Balyoz davasının gerekçeli kararı itibarsızlaştırılmaya çalışılıyor. Genelkurmay sanıklardaki belgelerden 107´sinin orjinalini mahkemeye gönderdi. Bu olay mahkemenin kararında etkili oldu. Ancak bazı çevreler, ya gerekçeyi okumaktan aciz olduklarından ya da bilinçli olarak, mahkemenin tüm belgelerin orjinalinin genelkurmaydan gönderildiğini iddia ettiği şeklinde yalan haberler yapıyorlar.
10.01.2013 09:59 Genelkurmay, Balyoz davasına 107 sayfa orjinal belge gönderdi. Genelkurmay Başkanlığı, 5 Haziran 2012 tarihinde İstanbul 10. Ağır Ceza Mahkemesi´nin sorduğu belgelerin 32 sayfasının aslını, 61 sayfasının onaylı suretini, 4 sayfasının imha tutanağını gönderdi. Belgeler arasında Bilvanis Çiftliği belgeleri de var.
BALYOZ Darbe Planı davasının gerekçeli kararında yer alan ?Genelkurmay´dan dava konusu belgelerin bir kısmının orijinali gönderildi? değerlendirmesine konu olan belgeler 107 sayfadan oluşuyor. Gerekçeli karara göre, Genelkurmay´dan mahkemeye gönderilen bu belgeler planın hayata geçirilmesi için yapılan çalışmalardan bazıları. Belgeler arasında Bilvanis çiftliği planı ile asker ve sivillerin fişlenmesi de var.
Belgeler Hava Kuvvetleri´nden
Balyoz davası gerekçeli kararında davaya konu olan Gölcük ve Eskişehir´de ele geçen belgelerin bir kısmının orijinallerinin Genelkurmay Başkanlığı tarafından mahkemeye gönderildiği belirtildi. Genelkurmay´ın 5 Haziran 2012 tarihli yazı ve eklerinde, Balyoz´da yargılanan pek çok sanığın imzasının yer aldığı belgeler dikkat çekti. Genelkurmay´ın yazısında, ?Mahkemeniz tarafından bize gönderilen belgelerle ilgili Hv.K.K.lığı tarafından yapılan incelemede söz konusu belgelerin 32 sayfasının aslı, 61 sayfasının onaylı sureti, 4 sayfasının imha tutanağı sunulmuştur? denildi.

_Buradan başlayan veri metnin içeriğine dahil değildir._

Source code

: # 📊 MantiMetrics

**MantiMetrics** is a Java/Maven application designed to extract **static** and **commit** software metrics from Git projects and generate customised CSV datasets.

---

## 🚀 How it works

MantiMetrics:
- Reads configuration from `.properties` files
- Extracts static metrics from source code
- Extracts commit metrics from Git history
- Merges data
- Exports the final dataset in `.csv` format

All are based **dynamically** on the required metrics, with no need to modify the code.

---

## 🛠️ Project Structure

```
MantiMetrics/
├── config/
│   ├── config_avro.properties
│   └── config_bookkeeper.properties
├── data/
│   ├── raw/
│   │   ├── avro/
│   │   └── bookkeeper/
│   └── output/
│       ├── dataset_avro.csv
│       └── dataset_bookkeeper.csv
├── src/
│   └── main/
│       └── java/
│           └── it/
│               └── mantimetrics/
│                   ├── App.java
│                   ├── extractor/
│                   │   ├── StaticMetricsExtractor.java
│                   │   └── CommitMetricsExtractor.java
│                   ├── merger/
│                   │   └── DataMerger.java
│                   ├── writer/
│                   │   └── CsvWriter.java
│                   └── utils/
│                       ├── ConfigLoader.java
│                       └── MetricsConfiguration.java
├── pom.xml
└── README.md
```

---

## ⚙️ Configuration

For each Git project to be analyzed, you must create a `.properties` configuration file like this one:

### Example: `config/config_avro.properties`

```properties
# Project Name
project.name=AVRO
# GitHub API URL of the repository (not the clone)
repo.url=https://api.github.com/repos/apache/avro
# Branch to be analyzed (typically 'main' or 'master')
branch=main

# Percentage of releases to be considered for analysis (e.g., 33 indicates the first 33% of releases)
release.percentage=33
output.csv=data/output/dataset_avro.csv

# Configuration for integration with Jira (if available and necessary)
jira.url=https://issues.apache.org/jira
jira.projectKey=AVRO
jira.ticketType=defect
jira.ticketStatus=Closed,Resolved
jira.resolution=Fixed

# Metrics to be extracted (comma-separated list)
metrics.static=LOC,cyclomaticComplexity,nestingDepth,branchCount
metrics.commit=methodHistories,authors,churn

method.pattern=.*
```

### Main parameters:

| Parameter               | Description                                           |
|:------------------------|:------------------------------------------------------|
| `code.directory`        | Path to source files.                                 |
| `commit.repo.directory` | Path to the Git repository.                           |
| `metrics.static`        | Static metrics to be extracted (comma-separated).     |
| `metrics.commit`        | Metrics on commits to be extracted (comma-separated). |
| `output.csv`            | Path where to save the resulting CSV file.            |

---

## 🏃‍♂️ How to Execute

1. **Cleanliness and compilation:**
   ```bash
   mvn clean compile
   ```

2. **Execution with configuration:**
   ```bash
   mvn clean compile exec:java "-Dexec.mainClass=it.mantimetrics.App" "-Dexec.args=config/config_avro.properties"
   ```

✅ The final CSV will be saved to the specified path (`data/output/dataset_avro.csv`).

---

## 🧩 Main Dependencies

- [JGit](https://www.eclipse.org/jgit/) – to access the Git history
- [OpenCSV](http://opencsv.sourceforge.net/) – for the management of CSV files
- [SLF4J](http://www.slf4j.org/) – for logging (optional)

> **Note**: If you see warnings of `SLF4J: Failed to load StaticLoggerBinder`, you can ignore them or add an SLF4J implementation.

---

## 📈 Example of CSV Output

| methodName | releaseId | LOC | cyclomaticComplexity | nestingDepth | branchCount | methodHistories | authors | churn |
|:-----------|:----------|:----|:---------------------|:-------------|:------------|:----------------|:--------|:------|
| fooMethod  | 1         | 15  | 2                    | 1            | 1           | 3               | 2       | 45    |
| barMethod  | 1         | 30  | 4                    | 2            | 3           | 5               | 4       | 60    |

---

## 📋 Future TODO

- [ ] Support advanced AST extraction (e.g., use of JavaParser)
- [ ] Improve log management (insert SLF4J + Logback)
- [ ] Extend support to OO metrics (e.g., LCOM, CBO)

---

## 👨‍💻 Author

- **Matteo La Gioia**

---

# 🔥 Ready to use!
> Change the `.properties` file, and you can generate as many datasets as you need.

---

Bilvanis Çiftliği operasyonu
Genelkurmay yazısının ekinde yer alan belgeler arasında Hava Kuvvetleri´nin savaş jetleriyle izlediği ve fotoğrafladığı Eskişehir´deki Nakşi tarikatı mensuplarına ait Bilvanis Çiftliği´ne dair çalışmalar dikkat çekti. Tutuklu sanıklardan Orgeneral Bilgin Balanlı´nın Balyoz soruşturması çerçevesinde ifadeye çağrılmasına neden olan belgelerde, Bilvanis Çiftliği´nin havadan takibi emrini verdiği, çiftliğe hava harekâtı düzenlenmesi için plan yaptığı iddiaları yer alıyordu.
Kararın 17. maddesi Bilvanis
İşte tüm bu iddiaları doğrulayan ve mahkemenin de gerekçeli kararında yer verdiği ve delillerin gerçek olduğuna ilişkin 24 maddenin 17. maddesinde yer aldı. Gerekçede ?Hakan Büyük´te ele geçen flash bellekteki Bilvanis çiftliğine ilişkin bilgilerin de olmasının digital belgelerin doğru olduğunu gösterdiği? tespiti yapıldı.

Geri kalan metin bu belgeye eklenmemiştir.